Davalı ———– vekili savunmasında özetle: Davacının, haksız olarak feshedildiğini iddia ettiği —– tarihli tek satıcılık sözleşmesinin tarafı olmadığını, bu sözleşmenin dava dışı ———— ile müvekkili arasında imzalandığını, o sözleşmenin de müvekkiline yöneltilen davanın dayanığı yapıldığını, davacının sözleşmenin tarafı olmaması nedeniyle davacı sıfatının bulunmadığını, bu nedenle davanın husumet yokluğu nedeniyle reddi gerektiğini, davacı şirketin, müvekkili şirketin yönlendirmesiyle kurulmadığını, davacı şirketin müvekkilinin bilgisi dahilinde kurulmadığını, bu yöndeki iddiaların doğru olmadığını, bu konuda müvekkilinden onay istenmediğini, kaldı ki davacının müvekkiline ait unvanı izin almaksızın kullandığını, bu durumun TTK ve 551 sayılı KHK hükümlerine aykırı olduğunu, müvekkili tarafından yapılan tüm yazışmalarda muhatabın—– Şirketi olduğunu, davaya bakma konusunda —– Mahkemelerinin yetkili olmadığını, mahkememizin yetkisiz olduğunu—–…. Şirketi ile imzalanmış olan tek satıcılık sözleşmesinin müvekkili tarafından haklı sebeplerle feshedildiğini, çünkü anılan şirketin taahhüt ettiği miktarda mal alımı yapamadığını, ayrıca alınan mal bedellerinin ödenmediğini ve temerrüde düştüğünü, ihtara rağmen ödemenin yapılmaması sonucu sözleşmenin haklı sebepten feshedildiğini, davacının yaptığını iddia ettiği masrafların gerçek dışı ve abartılı olduğunu, ihtiyati tedbir talebinin haksız olduğunu belirterek davanın reddine karar verilmesini istemiştir.

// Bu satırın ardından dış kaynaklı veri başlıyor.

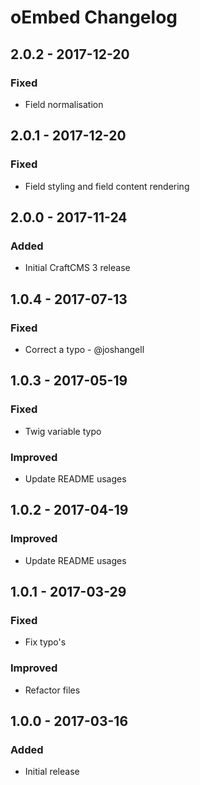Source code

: # oEmbed Changelog

## 2.0.2 - 2017-12-20

### Fixed
- Field normalisation

## 2.0.1 - 2017-12-20

### Fixed
- Field styling and field content rendering

## 2.0.0 - 2017-11-24

### Added
- Initial CraftCMS 3 release

## 1.0.4 - 2017-07-13

### Fixed
- Correct a typo - @joshangell

## 1.0.3 - 2017-05-19

### Fixed
- Twig variable typo

### Improved
- Update README usages

## 1.0.2 - 2017-04-19

### Improved
- Update README usages

## 1.0.1 - 2017-03-29

### Fixed
- Fix typo's

### Improved
- Refactor files

## 1.0.0 - 2017-03-16
### Added
- Initial release

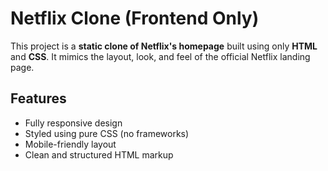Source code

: # Netflix Clone (Frontend Only)

This project is a **static clone of Netflix's homepage** built using only **HTML** and **CSS**. It mimics the layout, look, and feel of the official Netflix landing page.

## Features

- Fully responsive design
- Styled using pure CSS (no frameworks)
- Mobile-friendly layout
- Clean and structured HTML markup


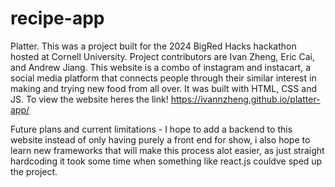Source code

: # recipe-app
Platter. This was a project built for the 2024 BigRed Hacks hackathon hosted at Cornell University. Project contributors are Ivan Zheng, Eric Cai, and Andrew Jiang. This website is a combo of instagram and instacart, a social media platform that connects people through their similar interest in making and trying new food from all over. It was built with HTML, CSS and JS. To view the website heres the link! https://ivannzheng.github.io/platter-app/ 

Future plans and current limitations - 
I hope to add a backend to this website instead of only having purely a front end for show, i also hope to learn new frameworks that will make this process alot easier, as just straight hardcoding it took some time when something like react.js couldve sped up the project. 

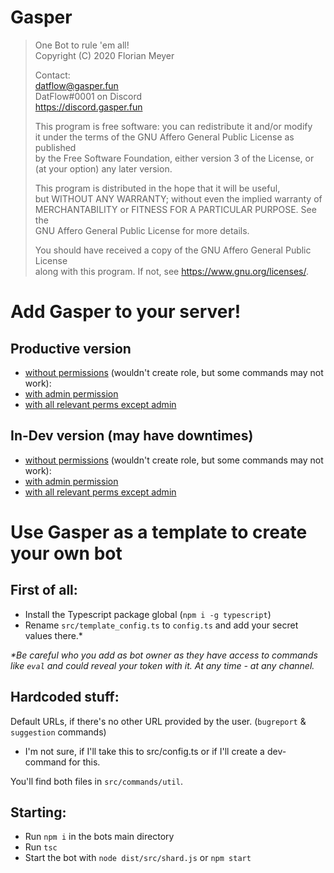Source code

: # Gasper
  
>One Bot to rule 'em all!  
>Copyright (C) 2020 Florian Meyer  
>  
>Contact:  
>datflow@gasper.fun  
>DatFlow#0001 on Discord  
>https://discord.gasper.fun  
>  
>This program is free software: you can redistribute it and/or modify  
>it under the terms of the GNU Affero General Public License as published  
>by the Free Software Foundation, either version 3 of the License, or  
>(at your option) any later version.  
>  
>This program is distributed in the hope that it will be useful,  
>but WITHOUT ANY WARRANTY; without even the implied warranty of  
>MERCHANTABILITY or FITNESS FOR A PARTICULAR PURPOSE.  See the  
>GNU Affero General Public License for more details.  
>  
>You should have received a copy of the GNU Affero General Public License  
>along with this program.  If not, see <https://www.gnu.org/licenses/>.

# Add Gasper to your server!
## Productive version
- [without permissions](https://discordapp.com/api/oauth2/authorize?client_id=673613224389640228&permissions=0&scope=bot, 'no role') (wouldn't create role, but some commands may not work): 
- [with admin permission](https://discordapp.com/api/oauth2/authorize?client_id=673613224389640228&permissions=8&scope=bot, 'admin shit')
- [with all relevant perms except admin](https://discordapp.com/api/oauth2/authorize?client_id=673613224389640228&permissions=2147483127&scope=bot, 'i can almost everything!')

## In-Dev version (may have downtimes)
- [without permissions](https://discordapp.com/api/oauth2/authorize?client_id=700263987249545226&permissions=0&scope=bot, 'no role') (wouldn't create role, but some commands may not work): 
- [with admin permission](https://discordapp.com/api/oauth2/authorize?client_id=700263987249545226&permissions=8&scope=bot, 'admin shit')
- [with all relevant perms except admin](https://discordapp.com/api/oauth2/authorize?client_id=700263987249545226&permissions=2147483127&scope=bot, 'i can almost everything!')
     
      
       
       
       
# Use Gasper as a template to create your own bot     
## First of all:   
- Install the Typescript package global (`npm i -g typescript`)      
- Rename `src/template_config.ts` to `config.ts` and add your secret values there.\*     
      
*\*Be careful who you add as bot owner as they have access to commands like `eval` and could reveal your token with it. At any time - at any channel.*   
      
## Hardcoded stuff:  
Default URLs, if there's no other URL provided by the user. (`bugreport` & `suggestion` commands)       
- I'm not sure, if I'll take this to src/config.ts or if I'll create a dev-command for this.    
     
You'll find both files in `src/commands/util`.   
     
## Starting:    
- Run `npm i` in the bots main directory      
- Run `tsc`    
- Start the bot with `node dist/src/shard.js` or `npm start`
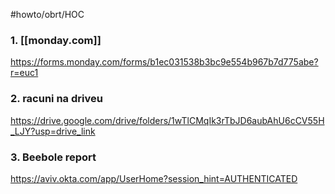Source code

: #howto/obrt/HOC

### 1. [[monday.com]]

https://forms.monday.com/forms/b1ec031538b3bc9e554b967b7d775abe?r=euc1

### 2. racuni na driveu

https://drive.google.com/drive/folders/1wTlCMqIk3rTbJD6aubAhU6cCV55H_LJY?usp=drive_link

### 3. Beebole report

https://aviv.okta.com/app/UserHome?session_hint=AUTHENTICATED
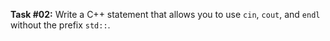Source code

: **Task #02:** Write a C++ statement that allows you to use `cin`, `cout`, and `endl` without the prefix `std::`.

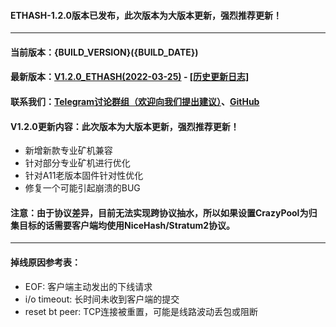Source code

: #### ETHASH-1.2.0版本已发布，此次版本为大版本更新，强烈推荐更新！
----
#### 当前版本：{BUILD_VERSION}({BUILD_DATE})
#### 最新版本：[V1.2.0_ETHASH(2022-03-25)](https://github.com/XMinerProxy/XMinerProxy/releases/tag/1.2.0) - [[历史更新日志]](https://github.com/XMinerProxy/XMinerProxy/releases)
#### 联系我们：[Telegram讨论群组（欢迎向我们提出建议）](https://t.me/XMinerProxy)、[GitHub](https://github.com/XMinerProxy/XMinerProxy)
#### V1.2.0更新内容：此次版本为大版本更新，强烈推荐更新！
- 新增新款专业矿机兼容
- 针对部分专业矿机进行优化
- 针对A11老版本固件针对性优化
- 修复一个可能引起崩溃的BUG
#### 注意：由于协议差异，目前无法实现跨协议抽水，所以如果设置CrazyPool为归集目标的话需要客户端均使用NiceHash/Stratum2协议。
----
#### 掉线原因参考表：
- EOF: 客户端主动发出的下线请求
- i/o timeout: 长时间未收到客户端的提交
- reset bt peer: TCP连接被重置，可能是线路波动丢包或阻断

İNCELEMEveGEREKÇE : Dava, hukuki niteliği itibari ile tek satıcılık sözleşmesinin haksız feshi sonucu uğranılan zararların tazmini, şirket yönetim kurulu üyelerinin rekabet yasağı hükümlerini ihlal etmeleri sonucu uğranılan zararların tazmini ve haksız rekabetin meni, haksız rekabet nedeniyle uğranılan zararların tazmini isteklerine ilişkindir.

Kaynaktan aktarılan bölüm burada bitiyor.